**PROBLEM DETAILS:** Return each line of the listing that follows in which the string "Journal" can be found.

**DATASET RECORDS:**
^^^^^^^^

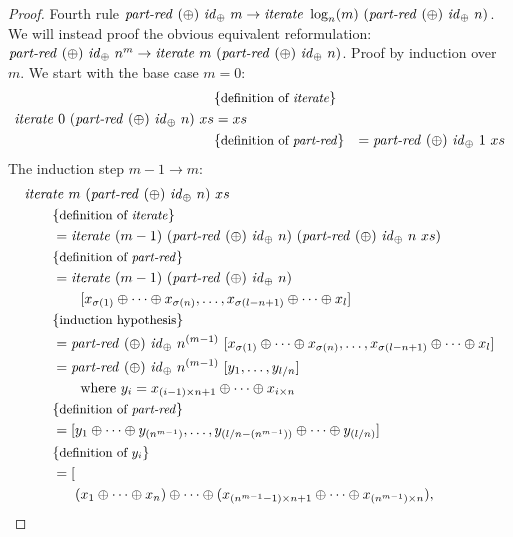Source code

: \begin{proof}
  Fourth rule $\partRed\ (\oplus)\ \id_\oplus\ m \rightarrow \iterateN\ \log_n(m)\ (\partRed\ (\oplus)\ \id_\oplus\ n)$.
  We will instead proof the obvious equivalent reformulation:
  $\partRed\ (\oplus)\ \id_\oplus\ n^m \rightarrow \iterateN\ m\ (\partRed\ (\oplus)\ \id_\oplus\ n)$.
  Proof by induction over $m$.
  We start with the base case $m= 0$:
  \begin{align*}
      &\{\text{\small definition of \text{\textit{iterate}}}\}\\
    \text{\textit{iterate}}\ 0\ (\text{\textit{part-red}}\ (\oplus)\ \text{\textit{id}}_\oplus\ n)\ xs &= xs\\
      & \{\text{\small definition of \text{\textit{part-red}}}\}
      &= \text{\textit{part-red}}\ (\oplus)\ \text{\textit{id}}_\oplus\ 1\ xs
  \end{align*}
  The induction step $m-1 \rightarrow m$:
  \begin{align*}
    &\iterateN\ m\ (\partRed\ (\oplus)\ \id_\oplus\ n)\ xs\\
    &\qquad \comment{definition of \iterateN}\\
    &\qquad = \iterateN\ (m-1)\ (\partRed\ (\oplus)\ \id_\oplus\ n)\ (\partRed\ (\oplus)\ \id_\oplus\ n\ xs)\\
    &\qquad \comment{definition of \partRed}\\
    &\qquad = \iterateN\ (m-1)\ (\partRed\ (\oplus)\ \id_\oplus\ n)\\
    &\qquad\qquad [x_{\sigma(1)} \oplus \dots \oplus x_{\sigma(n)}, \ldots, x_{\sigma(l-n+1)} \oplus \dots \oplus x_{l}]\\
    &\qquad \comment{induction hypothesis}\\
    &\qquad = \partRed\ (\oplus)\ \id_\oplus\ n^{(m-1)}\ [x_{\sigma(1)} \oplus \dots \oplus x_{\sigma(n)}, \ldots, x_{\sigma(l-n+1)} \oplus \dots \oplus x_{l}]\\
    &\qquad = \partRed\ (\oplus)\ \id_\oplus\ n^{(m-1)}\ [y_1, \ldots, y_{l/n}]\\
    &\qquad\qquad \text{where}\ y_i = x_{(i-1)\times n + 1} \oplus \dots \oplus x_{i\times n}\\
    &\qquad \comment{definition of \partRed}\\
    &\qquad = [y_1 \oplus \dots \oplus y_{(n^{m-1})}, \ldots, y_{(l/n - (n^{m-1}))} \oplus \dots \oplus y_{(l/n)}]\\
    &\qquad \comment{definition of $y_i$}\\
    &\qquad = \begin{aligned}[t]
       [&\\
        &(x_1 \oplus \dots \oplus x_n) \oplus \dots \oplus (x_{(n^{m-1}-1)\times n +1} \oplus \dots \oplus x_{(n^{m-1})\times n}),\\

\end{aligned}
\end{align*}
\end{proof}
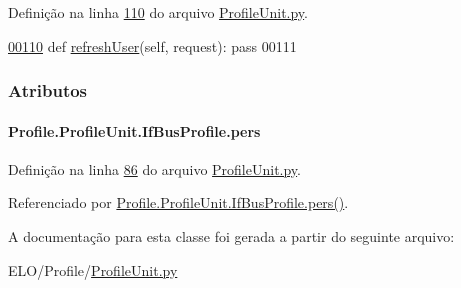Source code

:Definição na linha \hyperlink{ProfileUnit_8py_source_l00110}{110} do arquivo \hyperlink{ProfileUnit_8py_source}{Profile\+Unit.\+py}.


\begin{DoxyCode}
\hypertarget{classProfile_1_1ProfileUnit_1_1IfBusProfile_l00110}{}\hyperlink{classProfile_1_1ProfileUnit_1_1IfBusProfile_a29418660237655a745c52eff725c7176}{00110}     \textcolor{keyword}{def }\hyperlink{classProfile_1_1ProfileUnit_1_1IfBusProfile_a29418660237655a745c52eff725c7176}{refreshUser}(self, request): \textcolor{keyword}{pass}
00111 
\end{DoxyCode}


\subsubsection{Atributos}
\hypertarget{classProfile_1_1ProfileUnit_1_1IfBusProfile_abe265adaf3fd39d6534f9ad4c9ba8abb}{}
\paragraph[{pers}]{\setlength{\rightskip}{0pt plus 5cm}Profile.\+Profile\+Unit.\+If\+Bus\+Profile.\+pers}\label{classProfile_1_1ProfileUnit_1_1IfBusProfile_abe265adaf3fd39d6534f9ad4c9ba8abb}


Definição na linha \hyperlink{ProfileUnit_8py_source_l00086}{86} do arquivo \hyperlink{ProfileUnit_8py_source}{Profile\+Unit.\+py}.



Referenciado por \hyperlink{classProfile_1_1ProfileUnit_1_1IfBusProfile_acf7fb65f3c12a9a210189c09d3ef1b00}{Profile.\+Profile\+Unit.\+If\+Bus\+Profile.\+pers()}.



A documentação para esta classe foi gerada a partir do seguinte arquivo\+:\begin{DoxyCompactItemize}
\item 
E\+L\+O/\+Profile/\hyperlink{ProfileUnit_8py}{Profile\+Unit.\+py}\end{DoxyCompactItemize}
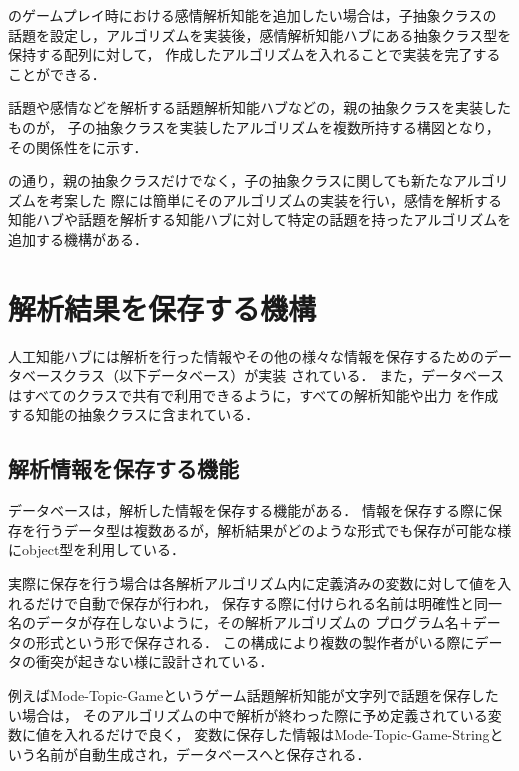 のゲームプレイ時における感情解析知能を追加したい場合は，子抽象クラスの
話題を設定し，アルゴリズムを実装後，感情解析知能ハブにある抽象クラス型を保持する配列に対して，
作成したアルゴリズムを入れることで実装を完了することができる．

話題や感情などを解析する話題解析知能ハブなどの，親の抽象クラスを実装したものが，
子の抽象クラスを実装したアルゴリズムを複数所持する構図となり，その関係性をに示す．


の通り，親の抽象クラスだけでなく，子の抽象クラスに関しても新たなアルゴリズムを考案した
際には簡単にそのアルゴリズムの実装を行い，感情を解析する
知能ハブや話題を解析する知能ハブに対して特定の話題を持ったアルゴリズムを追加する機構がある．

\newpage

\section{解析結果を保存する機構}
人工知能ハブには解析を行った情報やその他の様々な情報を保存するためのデータベースクラス（以下データベース）が実装
されている．
また，データベースはすべてのクラスで共有で利用できるように，すべての解析知能や出力
を作成する知能の抽象クラスに含まれている．

\subsection{解析情報を保存する機能}
データベースは，解析した情報を保存する機能がある．
情報を保存する際に保存を行うデータ型は複数あるが，解析結果がどのような形式でも保存が可能な様にobject型を利用している．

実際に保存を行う場合は各解析アルゴリズム内に定義済みの変数に対して値を入れるだけで自動で保存が行われ，
保存する際に付けられる名前は明確性と同一名のデータが存在しないように，その解析アルゴリズムの
プログラム名＋データの形式という形で保存される．
この構成により複数の製作者がいる際にデータの衝突が起きない様に設計されている．

例えばMode-Topic-Gameというゲーム話題解析知能が文字列で話題を保存したい場合は，
そのアルゴリズムの中で解析が終わった際に予め定義されている変数に値を入れるだけで良く，
変数に保存した情報はMode-Topic-Game-Stringという名前が自動生成され，データベースへと保存される．

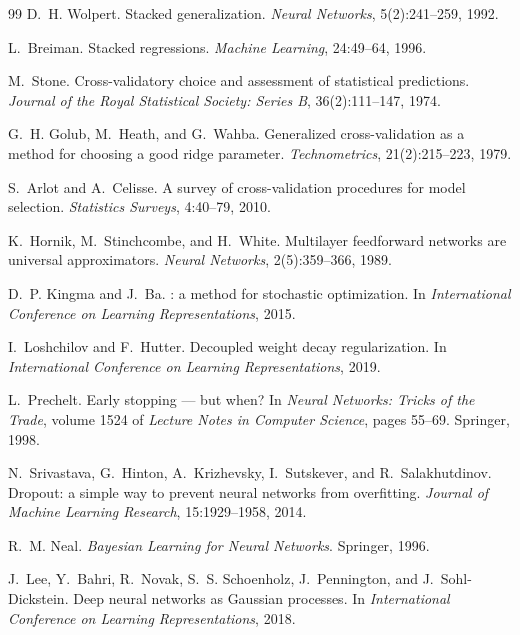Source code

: \begin{thebibliography}{99}
D.~H. Wolpert.
\newblock Stacked generalization.
\newblock \emph{Neural Networks}, 5(2):241--259, 1992.

L.~Breiman.
\newblock Stacked regressions.
\newblock \emph{Machine Learning}, 24:49--64, 1996.

M.~Stone.
\newblock Cross-validatory choice and assessment of statistical predictions.
\newblock \emph{Journal of the Royal Statistical Society: Series B}, 36(2):111--147, 1974.

G.~H. Golub, M.~Heath, and G.~Wahba.
\newblock Generalized cross-validation as a method for choosing a good ridge parameter.
\newblock \emph{Technometrics}, 21(2):215--223, 1979.

S.~Arlot and A.~Celisse.
\newblock A survey of cross-validation procedures for model selection.
\newblock \emph{Statistics Surveys}, 4:40--79, 2010.

K.~Hornik, M.~Stinchcombe, and H.~White.
\newblock Multilayer feedforward networks are universal approximators.
\newblock \emph{Neural Networks}, 2(5):359--366, 1989.

D.~P. Kingma and J.~Ba.
: a method for stochastic optimization.
\newblock In \emph{International Conference on Learning Representations}, 2015.

I.~Loshchilov and F.~Hutter.
\newblock Decoupled weight decay regularization.
\newblock In \emph{International Conference on Learning Representations}, 2019.

L.~Prechelt.
\newblock Early stopping --- but when?
\newblock In \emph{Neural Networks: Tricks of the Trade}, volume 1524 of \emph{Lecture Notes
in Computer Science}, pages 55--69. Springer, 1998.

N.~Srivastava, G.~Hinton, A.~Krizhevsky, I.~Sutskever, and R.~Salakhutdinov.
\newblock Dropout: a simple way to prevent neural networks from overfitting.
\newblock \emph{Journal of Machine Learning Research}, 15:1929--1958, 2014.

R.~M. Neal.
\newblock \emph{Bayesian Learning for Neural Networks}.
\newblock Springer, 1996.

J.~Lee, Y.~Bahri, R.~Novak, S.~S. Schoenholz, J.~Pennington, and J.~Sohl-Dickstein.
\newblock Deep neural networks as {Gaussian} processes.
\newblock In \emph{International Conference on Learning Representations}, 2018.


\end{thebibliography}
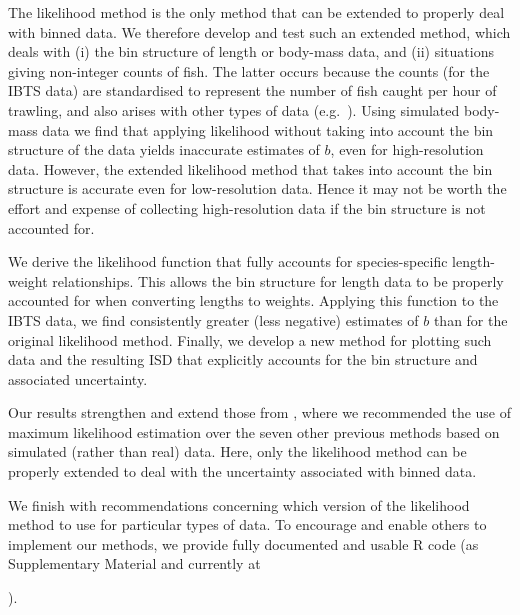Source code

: \documentclass[12pt, letter]{article}
\newcommand{\MEE}{erpbb17}     %
\begin{document}
The likelihood method is the only method that can be extended to properly deal
with binned data. We therefore develop and test such an extended
method, which deals with (i) the bin structure of length or body-mass data, and
(ii) situations giving non-integer counts of fish. The latter occurs because the
counts (for the IBTS data)
are standardised to represent the number of fish caught per hour of
trawling, and also arises with other types of data (e.g.~\citealt{rwnz11}).
Using simulated body-mass data we find that applying likelihood
without taking into account the bin structure of the data yields inaccurate
estimates of $b$, even for high-resolution data. However, the extended
likelihood method that takes into account the bin
structure is accurate even
for low-resolution data. Hence it may not be worth the effort and expense of
collecting high-resolution data if the bin structure is not accounted for.

We derive the likelihood
function that fully accounts for species-specific length-weight
relationships. This allows the bin structure for length data to be properly
accounted for when converting lengths to weights.
Applying this function to the IBTS data, we find consistently greater
(less negative) estimates of $b$ than for the original likelihood method.
Finally, we develop a new method for plotting such data and the resulting
ISD that explicitly accounts for the
bin structure and associated uncertainty.

Our results strengthen and extend those from \citet{\MEE}, where we recommended the use of
maximum likelihood estimation over the seven other previous methods based on
simulated (rather than real) data. Here, only the likelihood method can be
properly extended to deal with the uncertainty associated with binned data.

We finish with recommendations concerning which version of the likelihood method
to use for particular types of data. To encourage and enable others to implement
our methods, we provide fully documented and usable R code (as Supplementary
Material and currently at

).
\end{document}
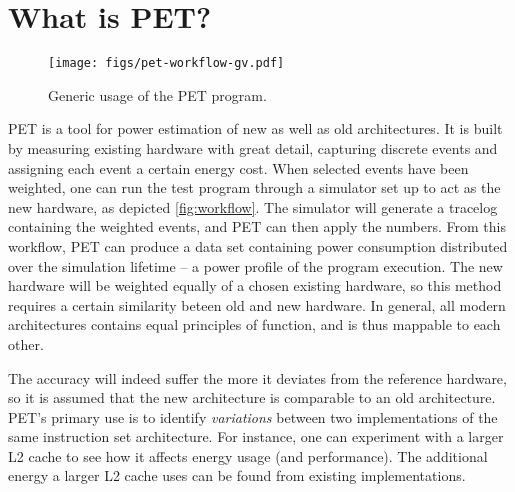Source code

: \section{What is PET?}
\label{sec:whatispet}
\begin{figure}
    \texttt{[image: figs/pet-workflow-gv.pdf]}
    \caption{Generic usage of the PET program.}
    \label{fig:workflow}
\end{figure}

PET is a tool for power estimation of new as well as old architectures. It is
built by measuring existing hardware with great detail, capturing discrete events
and assigning each event a certain energy cost. When selected events have been
weighted, one can run the test program through a simulator set up to act as the
new hardware, as depicted \autoref{fig:workflow}. The simulator will generate a
tracelog containing the weighted events, and PET can then apply the numbers.
From this workflow, PET can produce a data set containing power consumption
distributed over the simulation lifetime -- a power profile of the program
execution. The new hardware will be weighted equally of a chosen existing
hardware, so this method requires a certain similarity beteen old and new
hardware. In general, all modern architectures contains equal principles
of function, and is thus mappable to each other.

The accuracy will indeed suffer the more it deviates from the reference
hardware, so it is assumed that the new architecture is comparable to an old
architecture. PET's primary use is to identify \emph{variations} between two
implementations of the same instruction set architecture. For instance, one can
experiment with a larger L2 cache to see how it affects energy usage (and
performance). The additional energy a larger L2 cache uses can be found from
existing implementations.

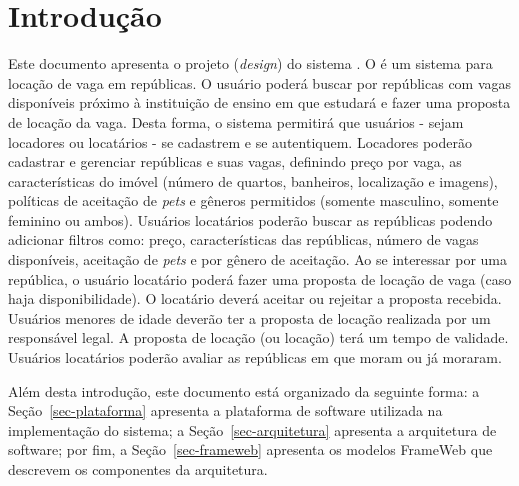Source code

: \chapter{Introdução}
\label{sec-intro}
\vspace{-1cm}

Este documento apresenta o projeto (\textit{design}) do sistema \emph{\imprimirtitulo}. O \emph{\imprimirtitulo} é um sistema para locação de vaga em repúblicas. O usuário poderá buscar por repúblicas com vagas disponíveis próximo à instituição de ensino em que estudará e fazer uma proposta de locação da vaga. Desta forma, o sistema permitirá que usuários - sejam locadores ou locatários - se cadastrem e se autentiquem. Locadores poderão cadastrar e gerenciar repúblicas e suas vagas, definindo preço por vaga, as características do imóvel (número de quartos, banheiros, localização e imagens), políticas de aceitação de \textit{pets} e gêneros permitidos (somente masculino, somente feminino ou ambos). Usuários locatários poderão buscar as repúblicas podendo adicionar filtros como: preço, características das repúblicas, número de vagas disponíveis, aceitação de \textit{pets} e por gênero de aceitação. Ao se interessar por uma república, o usuário locatário poderá fazer uma proposta de locação de vaga (caso haja disponibilidade). O locatário deverá aceitar ou rejeitar a proposta recebida. Usuários menores de idade deverão ter a proposta de locação realizada por um responsável legal. 
A proposta de locação (ou locação) terá um tempo de validade. Usuários locatários poderão avaliar as repúblicas em que moram ou já moraram.

Além desta introdução, este documento está organizado da seguinte forma: 
a Seção~\ref{sec-plataforma} apresenta a plataforma de software utilizada na implementação do sistema;
a Seção~\ref{sec-arquitetura} apresenta a arquitetura de software; por fim, 
a Seção~\ref{sec-frameweb} apresenta os modelos FrameWeb que descrevem os componentes da arquitetura.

^^^^^^^^

**EXERCISE OUTPUT:**
\newblock \emph{Journal of the Royal Statistical Society: Series B}, 36(2):111--147, 1974.
\newblock \emph{Journal of Machine Learning Research}, 15:1929--1958, 2014.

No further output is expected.